» Description of the task
Lines with "return" in the entries below: count them and reply with the number alone.

» Excerpts from a dataset

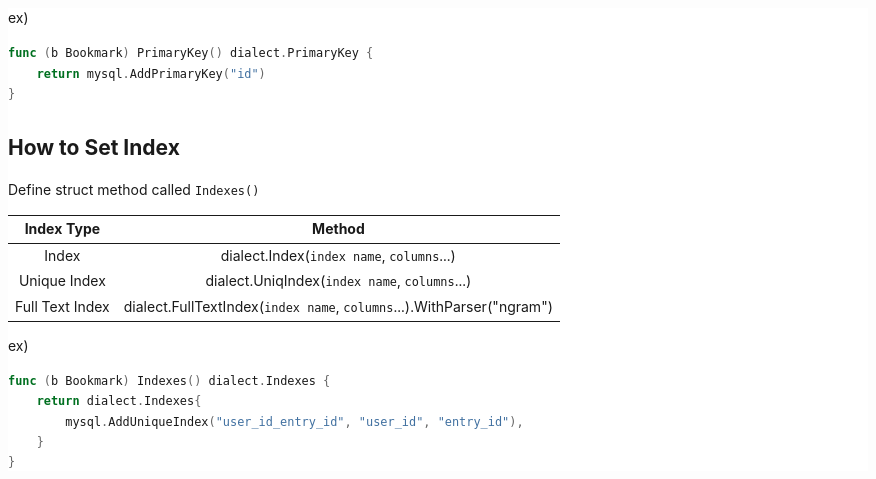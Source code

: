 ex)

```go
func (b Bookmark) PrimaryKey() dialect.PrimaryKey {
	return mysql.AddPrimaryKey("id")
}

```

## How to Set Index

Define struct method called `Indexes()`

|   Index Type    |                                Method                                 |
| :-------------: | :-------------------------------------------------------------------: |
|      Index      |               dialect.Index(`index name`, `columns`...)               |
|  Unique Index   |             dialect.UniqIndex(`index name`, `columns`...)             |
| Full Text Index | dialect.FullTextIndex(`index name`, `columns`...).WithParser("ngram") |

ex)

```go
func (b Bookmark) Indexes() dialect.Indexes {
	return dialect.Indexes{
		mysql.AddUniqueIndex("user_id_entry_id", "user_id", "entry_id"),
	}
}
```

» Result below
2